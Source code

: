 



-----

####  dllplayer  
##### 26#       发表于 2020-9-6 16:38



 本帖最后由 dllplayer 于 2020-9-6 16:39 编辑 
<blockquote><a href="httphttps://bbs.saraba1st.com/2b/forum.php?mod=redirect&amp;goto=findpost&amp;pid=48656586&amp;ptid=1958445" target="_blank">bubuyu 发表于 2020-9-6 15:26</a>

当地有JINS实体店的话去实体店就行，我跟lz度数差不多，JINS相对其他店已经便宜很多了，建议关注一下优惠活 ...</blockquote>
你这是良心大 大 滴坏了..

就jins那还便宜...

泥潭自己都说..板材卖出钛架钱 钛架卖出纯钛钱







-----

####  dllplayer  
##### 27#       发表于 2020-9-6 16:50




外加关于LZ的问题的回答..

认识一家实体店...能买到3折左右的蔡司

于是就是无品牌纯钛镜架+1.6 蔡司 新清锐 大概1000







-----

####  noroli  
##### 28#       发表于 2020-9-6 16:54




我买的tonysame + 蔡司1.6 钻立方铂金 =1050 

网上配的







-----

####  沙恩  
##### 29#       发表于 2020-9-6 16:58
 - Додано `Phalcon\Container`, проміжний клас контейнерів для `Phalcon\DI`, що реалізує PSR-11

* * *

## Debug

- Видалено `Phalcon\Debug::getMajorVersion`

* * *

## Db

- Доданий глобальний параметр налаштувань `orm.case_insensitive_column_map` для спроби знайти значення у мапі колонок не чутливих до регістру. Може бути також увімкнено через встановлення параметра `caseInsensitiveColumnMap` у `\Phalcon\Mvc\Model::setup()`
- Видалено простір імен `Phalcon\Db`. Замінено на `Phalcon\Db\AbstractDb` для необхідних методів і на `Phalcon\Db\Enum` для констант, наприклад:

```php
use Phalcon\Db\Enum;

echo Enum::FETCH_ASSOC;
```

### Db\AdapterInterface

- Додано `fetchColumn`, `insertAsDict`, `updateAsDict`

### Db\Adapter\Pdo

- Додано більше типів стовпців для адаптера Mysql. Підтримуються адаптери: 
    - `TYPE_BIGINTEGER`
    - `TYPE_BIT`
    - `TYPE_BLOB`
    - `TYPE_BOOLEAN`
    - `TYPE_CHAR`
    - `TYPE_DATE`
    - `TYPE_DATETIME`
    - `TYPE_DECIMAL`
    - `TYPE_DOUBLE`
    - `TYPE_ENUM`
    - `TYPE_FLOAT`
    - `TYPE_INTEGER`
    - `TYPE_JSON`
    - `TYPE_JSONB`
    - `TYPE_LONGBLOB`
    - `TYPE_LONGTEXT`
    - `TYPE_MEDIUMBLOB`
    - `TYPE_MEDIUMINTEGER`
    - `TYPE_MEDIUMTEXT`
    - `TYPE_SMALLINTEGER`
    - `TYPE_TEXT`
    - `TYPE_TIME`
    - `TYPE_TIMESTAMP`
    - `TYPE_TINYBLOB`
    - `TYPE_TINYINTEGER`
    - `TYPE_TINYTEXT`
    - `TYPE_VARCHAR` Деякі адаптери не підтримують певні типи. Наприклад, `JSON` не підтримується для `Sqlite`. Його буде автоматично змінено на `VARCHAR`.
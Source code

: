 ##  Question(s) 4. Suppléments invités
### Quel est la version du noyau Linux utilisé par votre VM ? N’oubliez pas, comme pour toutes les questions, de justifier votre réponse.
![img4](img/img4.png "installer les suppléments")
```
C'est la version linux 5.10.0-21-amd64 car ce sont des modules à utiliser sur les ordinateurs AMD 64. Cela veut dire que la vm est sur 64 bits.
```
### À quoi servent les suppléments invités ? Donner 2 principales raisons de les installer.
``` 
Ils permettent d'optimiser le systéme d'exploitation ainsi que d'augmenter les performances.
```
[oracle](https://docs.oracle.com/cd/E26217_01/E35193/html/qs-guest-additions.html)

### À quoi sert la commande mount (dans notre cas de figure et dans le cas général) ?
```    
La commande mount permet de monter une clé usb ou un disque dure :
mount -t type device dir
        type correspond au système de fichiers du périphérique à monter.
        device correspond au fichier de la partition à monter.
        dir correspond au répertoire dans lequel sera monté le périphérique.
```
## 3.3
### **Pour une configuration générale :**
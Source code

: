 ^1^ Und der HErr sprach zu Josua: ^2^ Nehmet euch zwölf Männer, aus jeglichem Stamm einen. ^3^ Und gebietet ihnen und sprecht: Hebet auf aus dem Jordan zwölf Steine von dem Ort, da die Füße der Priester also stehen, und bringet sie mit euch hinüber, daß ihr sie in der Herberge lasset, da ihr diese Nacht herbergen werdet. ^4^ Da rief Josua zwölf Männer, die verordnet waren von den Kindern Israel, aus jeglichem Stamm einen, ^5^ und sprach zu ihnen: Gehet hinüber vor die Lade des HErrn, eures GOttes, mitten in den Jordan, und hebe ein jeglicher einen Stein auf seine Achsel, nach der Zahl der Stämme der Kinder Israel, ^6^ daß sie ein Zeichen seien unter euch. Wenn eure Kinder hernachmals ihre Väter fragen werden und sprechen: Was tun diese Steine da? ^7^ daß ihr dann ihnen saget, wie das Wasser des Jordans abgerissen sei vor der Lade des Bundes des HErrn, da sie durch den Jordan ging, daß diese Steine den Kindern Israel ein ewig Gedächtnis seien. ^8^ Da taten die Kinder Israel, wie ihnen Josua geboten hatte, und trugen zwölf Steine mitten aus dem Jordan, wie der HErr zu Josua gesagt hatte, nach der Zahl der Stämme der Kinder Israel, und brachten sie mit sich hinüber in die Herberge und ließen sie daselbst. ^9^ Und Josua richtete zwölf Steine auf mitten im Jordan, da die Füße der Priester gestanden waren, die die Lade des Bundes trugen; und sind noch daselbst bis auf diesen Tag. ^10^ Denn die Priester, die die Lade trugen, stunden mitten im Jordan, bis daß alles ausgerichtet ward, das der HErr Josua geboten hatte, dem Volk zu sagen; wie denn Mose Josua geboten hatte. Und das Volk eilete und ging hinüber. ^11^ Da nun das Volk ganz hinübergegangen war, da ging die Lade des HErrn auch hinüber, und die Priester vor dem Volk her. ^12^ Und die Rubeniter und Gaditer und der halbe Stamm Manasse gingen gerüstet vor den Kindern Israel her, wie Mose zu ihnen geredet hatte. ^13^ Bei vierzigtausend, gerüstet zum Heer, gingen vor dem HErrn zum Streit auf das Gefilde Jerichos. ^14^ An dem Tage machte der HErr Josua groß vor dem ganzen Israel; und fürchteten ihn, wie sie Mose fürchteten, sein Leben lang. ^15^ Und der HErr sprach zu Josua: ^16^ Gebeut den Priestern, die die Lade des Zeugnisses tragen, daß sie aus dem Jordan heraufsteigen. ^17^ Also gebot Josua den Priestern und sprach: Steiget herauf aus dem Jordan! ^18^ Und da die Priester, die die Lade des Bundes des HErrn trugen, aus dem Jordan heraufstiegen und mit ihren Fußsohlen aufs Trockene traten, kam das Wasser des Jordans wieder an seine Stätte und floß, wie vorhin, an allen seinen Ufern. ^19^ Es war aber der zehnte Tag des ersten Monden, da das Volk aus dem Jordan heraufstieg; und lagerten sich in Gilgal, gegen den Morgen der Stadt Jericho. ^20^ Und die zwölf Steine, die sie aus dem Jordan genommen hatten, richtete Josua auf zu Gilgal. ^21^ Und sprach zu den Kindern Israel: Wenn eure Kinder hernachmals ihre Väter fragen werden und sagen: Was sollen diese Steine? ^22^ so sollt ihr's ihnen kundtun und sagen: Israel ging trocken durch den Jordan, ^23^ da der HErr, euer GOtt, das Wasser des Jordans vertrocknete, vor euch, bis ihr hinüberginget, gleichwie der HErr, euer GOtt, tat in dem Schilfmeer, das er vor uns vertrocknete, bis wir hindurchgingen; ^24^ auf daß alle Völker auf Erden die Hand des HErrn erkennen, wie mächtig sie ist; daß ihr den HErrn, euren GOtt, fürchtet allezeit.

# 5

^^^^^^^^

**Work order**
From the entries above, extract only the lines running from the one containing "本帖最后由 dllplayer 于 2020-9-6 16:39 编辑" through the one containing "- Доданий глобальний", inclusive.

**Exercise solution**
 本帖最后由 dllplayer 于 2020-9-6 16:39 编辑 
<blockquote><a href="httphttps://bbs.saraba1st.com/2b/forum.php?mod=redirect&amp;goto=findpost&amp;pid=48656586&amp;ptid=1958445" target="_blank">bubuyu 发表于 2020-9-6 15:26</a>

当地有JINS实体店的话去实体店就行，我跟lz度数差不多，JINS相对其他店已经便宜很多了，建议关注一下优惠活 ...</blockquote>
你这是良心大 大 滴坏了..

就jins那还便宜...

泥潭自己都说..板材卖出钛架钱 钛架卖出纯钛钱







-----

####  dllplayer  
##### 27#       发表于 2020-9-6 16:50




外加关于LZ的问题的回答..

认识一家实体店...能买到3折左右的蔡司

于是就是无品牌纯钛镜架+1.6 蔡司 新清锐 大概1000







-----

####  noroli  
##### 28#       发表于 2020-9-6 16:54




我买的tonysame + 蔡司1.6 钻立方铂金 =1050 

网上配的







-----

####  沙恩  
##### 29#       发表于 2020-9-6 16:58
 - Додано `Phalcon\Container`, проміжний клас контейнерів для `Phalcon\DI`, що реалізує PSR-11

* * *

## Debug

- Видалено `Phalcon\Debug::getMajorVersion`

* * *

## Db

- Доданий глобальний параметр налаштувань `orm.case_insensitive_column_map` для спроби знайти значення у мапі колонок не чутливих до регістру. Може бути також увімкнено через встановлення параметра `caseInsensitiveColumnMap` у `\Phalcon\Mvc\Model::setup()`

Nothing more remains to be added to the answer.